Exercise aim:
Output every entry below word for word, without its pictures.

(Excerpts from a dataset)
---*---
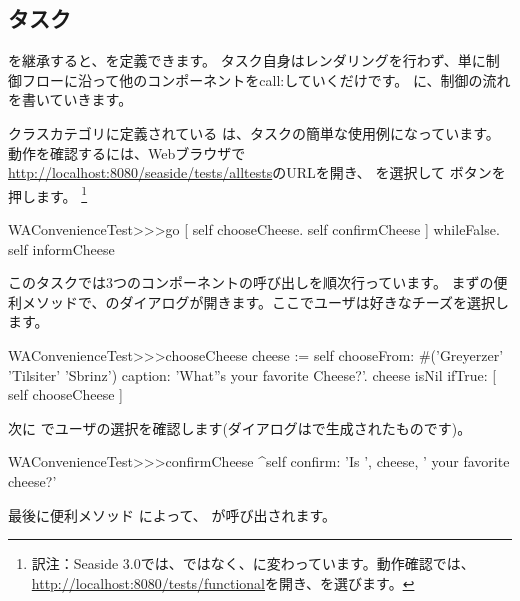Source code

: \documentclass[a4paper,10pt,twoside]{book}
\begin{document}
\subsection{タスク}

を継承すると、を定義できます。
タスク自身はレンダリングを行わず、単に制御フローに沿って他のコンポーネントをcall:していくだけです。 に、制御の流れを書いていきます。

クラスカテゴリに定義されている は、タスクの簡単な使用例になっています。
動作を確認するには、Webブラウザで \url{http://localhost:8080/seaside/tests/alltests}のURLを開き、  を選択して ボタンを押します。
\footnote{訳注：Seaside 3.0では、ではなく、に変わっています。動作確認では、\url{http://localhost:8080/tests/functional}を開き、を選びます。}

\begin{code}{}
WAConvenienceTest>>>go
	[ self chooseCheese.
	  self confirmCheese ] whileFalse.
	self informCheese
\end{code}

このタスクでは3つのコンポーネントの呼び出しを順次行っています。
まずの便利メソッドで、のダイアログが開きます。ここでユーザは好きなチーズを選択します。

\begin{code}{}
WAConvenienceTest>>>chooseCheese
	cheese := self
		chooseFrom: #('Greyerzer' 'Tilsiter' 'Sbrinz')
		caption: 'What''s your favorite Cheese?'.
	cheese isNil ifTrue: [ self chooseCheese ]
\end{code}


次に  でユーザの選択を確認します(ダイアログはで生成されたものです)。

\begin{code}{}
WAConvenienceTest>>>confirmCheese
	^self confirm: 'Is ', cheese,  ' your favorite cheese?'
\end{code}

最後に便利メソッド によって、 が呼び出されます。
\end{document}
---*---
Written solution:
Source code

: \documentclass[a4paper,10pt,twoside]{book}
\begin{document}
\subsection{タスク}

を継承すると、を定義できます。
タスク自身はレンダリングを行わず、単に制御フローに沿って他のコンポーネントをcall:していくだけです。 に、制御の流れを書いていきます。

クラスカテゴリに定義されている は、タスクの簡単な使用例になっています。
動作を確認するには、Webブラウザで \url{http://localhost:8080/seaside/tests/alltests}のURLを開き、  を選択して ボタンを押します。
\footnote{訳注：Seaside 3.0では、ではなく、に変わっています。動作確認では、\url{http://localhost:8080/tests/functional}を開き、を選びます。}

\begin{code}{}
WAConvenienceTest>>>go
	[ self chooseCheese.
	  self confirmCheese ] whileFalse.
	self informCheese
\end{code}

このタスクでは3つのコンポーネントの呼び出しを順次行っています。
まずの便利メソッドで、のダイアログが開きます。ここでユーザは好きなチーズを選択します。

\begin{code}{}
WAConvenienceTest>>>chooseCheese
	cheese := self
		chooseFrom: #('Greyerzer' 'Tilsiter' 'Sbrinz')
		caption: 'What''s your favorite Cheese?'.
	cheese isNil ifTrue: [ self chooseCheese ]
\end{code}


次に  でユーザの選択を確認します(ダイアログはで生成されたものです)。

\begin{code}{}
WAConvenienceTest>>>confirmCheese
	^self confirm: 'Is ', cheese,  ' your favorite cheese?'
\end{code}

最後に便利メソッド によって、 が呼び出されます。
\end{document}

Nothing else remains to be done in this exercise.